Donna Andrews - Meg Langslow
Having read Peacocks and then Puffins pretty much back to back, I have to say that I appreciate greatly how Meg has "matured" between the two books. The Puffins story picks up pretty much exactly where Peacocks left off - Meg is still newly in love with Mike, and the big hullabalo over her "solving" of multiple murders has her hometown in a swirl. She spontaneously decides to run off with Mike to a relative's cottage on a quiet island in Maine for some time alone. Of course, in a plot twist that only a cozy mystery can try to pretend is plausible, her entire family has the same spontaneous idea - including bringing Mike's annoying dog - and now the cottage is chock-full of eclectic personalities. Oh yes, and there's a hurricane this exact weekend, too.
You have to just grin and bear it when these sorts of things happen. There's going to be MANY more coincidences springing up. It just happens to be the weekend that the local rich guy has brought in a buyer for his plan to turn the entire island into a resort. A local escaped prisoner just happens to be lurking around.

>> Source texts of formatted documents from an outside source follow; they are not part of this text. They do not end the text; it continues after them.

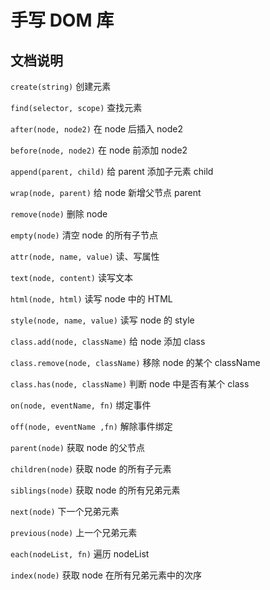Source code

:# 手写 DOM 库

## 文档说明
`create(string)` 创建元素

`find(selector, scope)` 查找元素

`after(node, node2)` 在 node 后插入 node2

`before(node, node2)` 在 node 前添加 node2

`append(parent, child)` 给 parent 添加子元素 child

`wrap(node, parent)` 给 node 新增父节点 parent

`remove(node)` 删除 node

`empty(node)` 清空 node 的所有子节点

`attr(node, name, value)` 读、写属性

`text(node, content)` 读写文本

`html(node, html)` 读写 node 中的 HTML

`style(node, name, value)` 读写 node 的 style

`class.add(node, className)` 给 node 添加 class

`class.remove(node, className)` 移除 node 的某个 className

`class.has(node, className)` 判断 node 中是否有某个 class

`on(node, eventName, fn)` 绑定事件

`off(node, eventName ,fn)` 解除事件绑定

`parent(node)` 获取 node 的父节点

`children(node)` 获取 node 的所有子元素

`siblings(node)` 获取 node 的所有兄弟元素

`next(node)` 下一个兄弟元素

`previous(node)` 上一个兄弟元素

`each(nodeList, fn)` 遍历 nodeList

`index(node)` 获取 node 在所有兄弟元素中的次序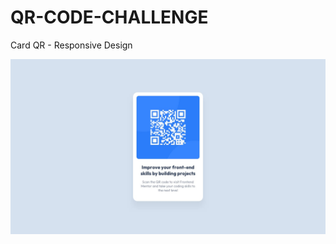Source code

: # QR-CODE-CHALLENGE
Card QR - Responsive Design

<img src="design/desktop-design.jpg" alt="Qr Code" />
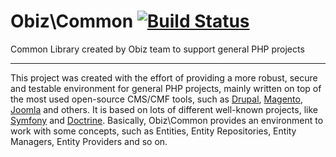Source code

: # Obiz\Common [![Build Status](https://travis-ci.org/Obiz/Common.png?branch=master)](https://travis-ci.org/Obiz/Common?branch=master)

Common Library created by Obiz team to support general PHP projects

---

This project was created with the effort of providing a more robust, secure and
testable environment for general PHP projects, mainly written on top of the most
used open-source CMS/CMF tools, such as [Drupal](http://drupal.org/),
[Magento](http://magentocommerce.com), [Joomla](http://joomla.org) and others.
It is based on lots of different well-known projects, like
[Symfony](http://www.doctrine-project.org/) and
[Doctrine](http://www.doctrine-project.org/). Basically, Obiz\Common provides
an environment to work with some concepts, such as Entities, Entity
Repositories, Entity Managers, Entity Providers and so on.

You have to assume that all of these people live in some sort of alternative reality where coincidences are standard and always work to further the plot along.
My complaint with Meg in the first book is that she had been a perpetual doormat, and it was depressing if not frustrating to read about her just giving in to everyone. She has suddenly grown a backbone in this book, which is great. She finally stands up for herself and for her family. However, Mike seems to have suddenly lost HIS personality! Now he's like an anemic Dr. Watson, just tagging along gamely whereever Meg goes. I'm all for partners who can roll with the flow - but they should still have some intelligence and spark.
The book loves to make fun of birders as being boring and dumb, which is odd since you would think a book about puffins would appeal to birders. It's why I got the book :) I've been out to Machias Seal Island to see puffins, and I could relate easily to the landscapes and environments she described. I'm not quite sure why she was deliberately trying to ostracize one of her target audiences. It's one thing to gently poke fun at stereotypes, but she was rather heavy handed and repetitive here. In the first book she was targetting brides-to-be, but that portrayal was more cute than nasty.
Really, the overreaching problem here is that numerous characters and situations just didn't make sense. Some individuals were very one dimensional. The actions of the police and other characters in charge weren't logical in several situations. I was grateful that there weren't 80-trillion murders like in Book 1, but even so the reasons that things happened and how things wrap up are a bit tenuous.
It almost seems that the author got complaints about the first book - so she fixed up those issues but then in the process introduced some new issues. I really did enjoy reading both books in general, and have high hopes that future books will "settle down" and have well rounded characters with plausible plot lines that are fun.